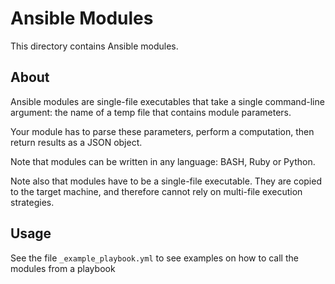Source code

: # Ansible Modules

This directory contains Ansible modules.

## About

Ansible modules are single-file executables that take a single command-line
argument: the name of a temp file that contains module parameters.

Your module has to parse these parameters, perform a computation, then return
results as a JSON object.

Note that modules can be written in any language: BASH, Ruby or Python.  

Note also that modules have to be a single-file executable.  They are copied to
the target machine, and therefore cannot rely on multi-file execution strategies.

## Usage

See the file `_example_playbook.yml` to see examples on how to call the modules
from a playbook

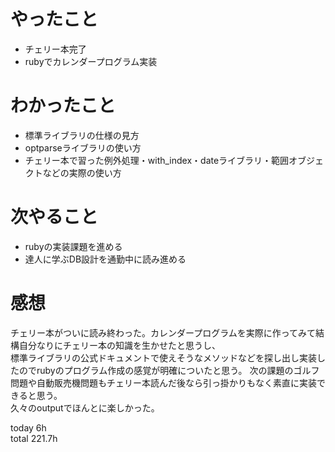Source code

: # やったこと
- チェリー本完了
- rubyでカレンダープログラム実装

# わかったこと
- 標準ライブラリの仕様の見方
- optparseライブラリの使い方
- チェリー本で習った例外処理・with_index・dateライブラリ・範囲オブジェクトなどの実際の使い方

# 次やること
- rubyの実装課題を進める
- 達人に学ぶDB設計を通勤中に読み進める　

# 感想
チェリー本がついに読み終わった。カレンダープログラムを実際に作ってみて結構自分なりにチェリー本の知識を生かせたと思うし、  
標準ライブラリの公式ドキュメントで使えそうなメソッドなどを探し出し実装したのでrubyのプログラム作成の感覚が明確についたと思う。
次の課題のゴルフ問題や自動販売機問題もチェリー本読んだ後なら引っ掛かりもなく素直に実装できると思う。  
久々のoutputでほんとに楽しかった。

today 6h  
total 221.7h
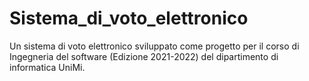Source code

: # Sistema_di_voto_elettronico
Un sistema di voto elettronico sviluppato come progetto per il corso di Ingegneria del software (Edizione 2021-2022) del dipartimento di informatica UniMi.
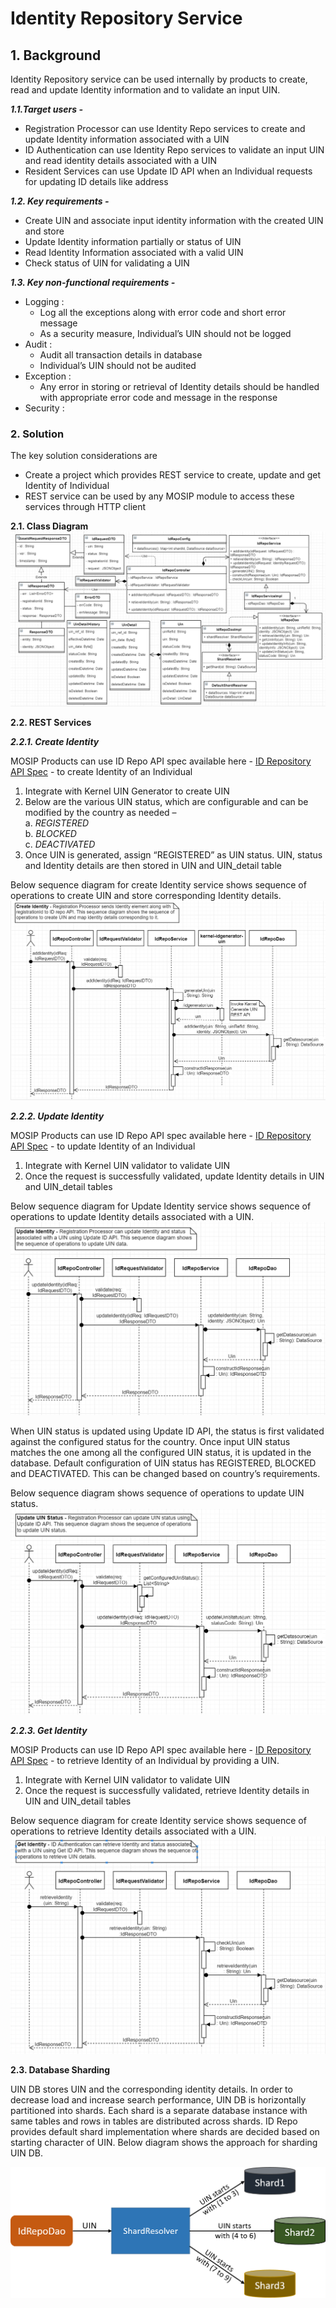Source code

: # Identity Repository Service

## 1. Background       


Identity Repository service can be used internally by products to create, read and update Identity information and to validate an input UIN. 



***1.1.Target users -***  
- Registration Processor can use Identity Repo services to create and update Identity information associated with a UIN   
- ID Authentication can use Identity Repo services to validate an input UIN and read identity details associated with a UIN   
- Resident Services can use Update ID API when an Individual requests for updating ID details like address   

***1.2. Key requirements -***   
-	Create UIN and associate input identity information with the created UIN and store
-	Update Identity information partially or status of UIN
-	Read Identity Information associated with a valid UIN
-	Check status of UIN for validating a UIN

***1.3. Key non-functional requirements -***   


-	Logging :
	-	Log all the exceptions along with error code and short error message
	-	As a security measure, Individual’s UIN should not be logged
-	Audit :
	-	Audit all transaction details in database
	-	Individual’s UIN should not be audited
-	Exception :
	-	Any error in storing or retrieval of Identity details should be handled with appropriate error code and message in the response  
-	Security :    
    

### 2.	Solution    


The key solution considerations are   
- Create a project which provides REST service to create, update and get Identity of Individual         
- REST service can be used by any MOSIP module to access these services through HTTP client         


**2.1.	Class Diagram**   
![Class Diagram](_images/kernel-idrepo-cd.PNG)   


**2.2.	REST Services**   


***2.2.1.	Create Identity***     

MOSIP Products can use ID Repo API spec available here - [ID Repository API Spec](https://github.com/mosip/mosip/wiki/ID-Repository-API) - to create Identity of an Individual    

1. 	Integrate with Kernel UIN Generator to create UIN   
2.	Below are the various UIN status, which are configurable and can be modified by the country as needed –    
a.	_REGISTERED_   
b.	_BLOCKED_   
c.	_DEACTIVATED_   
3. Once UIN is generated, assign “REGISTERED” as UIN status. UIN, status and Identity details are then stored in UIN and UIN_detail table   

Below sequence diagram for create Identity service shows sequence of operations to create UIN and store corresponding Identity details.   
![Create Identity Sequence Diagram](_images/kernel-idrepo-createid-sd.PNG)      



***2.2.2.	Update Identity***   

MOSIP Products can use ID Repo API spec available here - [ID Repository API Spec](https://github.com/mosip/mosip/wiki/ID-Repository-API) - to update Identity of an Individual    
1. 	Integrate with Kernel UIN validator to validate UIN     
2.	Once the request is successfully validated, update Identity details in UIN and UIN_detail tables    
 
Below sequence diagram for Update Identity service shows sequence of operations to update Identity details associated with a UIN.   
![Update Identity Sequence Diagram](_images/kernel-idrepo-updateid-sd.PNG)   

When UIN status is updated using Update ID API, the status is first validated against the configured status for the country. Once input UIN status matches the one among all the configured UIN status, it is updated in the database. 
Default configuration of UIN status has REGISTERED, BLOCKED and DEACTIVATED. This can be changed based on country’s requirements.   

Below sequence diagram shows sequence of operations to update UIN status.   
![Update Status Sequence Diagram](_images/kernel-idrepo-updatestatus-sd.PNG)       


***2.2.3.	Get Identity***   

MOSIP Products can use ID Repo API spec available here - [ID Repository API Spec](https://github.com/mosip/mosip/wiki/ID-Repository-API) - to retrieve Identity of an Individual by providing a UIN.    
1. 	Integrate with Kernel UIN validator to validate UIN     
2.	Once the request is successfully validated, retrieve Identity details in UIN and UIN_detail tables   


Below sequence diagram for create Identity service shows sequence of operations to retrieve Identity details associated with a UIN.   
![Get Identity Sequence Diagram](_images/kernel-idrepo-getidentity-sd.PNG)    


**2.3.	Database Sharding**    

UIN DB stores UIN and the corresponding identity details. In order to decrease load and increase search performance, UIN DB is horizontally partitioned into shards. Each shard is a separate database instance with same tables and rows in tables are distributed across shards.
ID Repo provides default shard implementation where shards are decided based on starting character of UIN. Below diagram shows the approach for sharding UIN DB.

![UIN Database Sharding](_images/kernel-idrepo-databasesharding.png)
▬▬▬▬▬▬▬▬▬▬
Up to and including the line containing "Your module has", quote each line of the entries above from the very first, please, exactly and without images.

Source code

: # Ansible Modules

This directory contains Ansible modules.

## About

Ansible modules are single-file executables that take a single command-line
argument: the name of a temp file that contains module parameters.

Your module has to parse these parameters, perform a computation, then return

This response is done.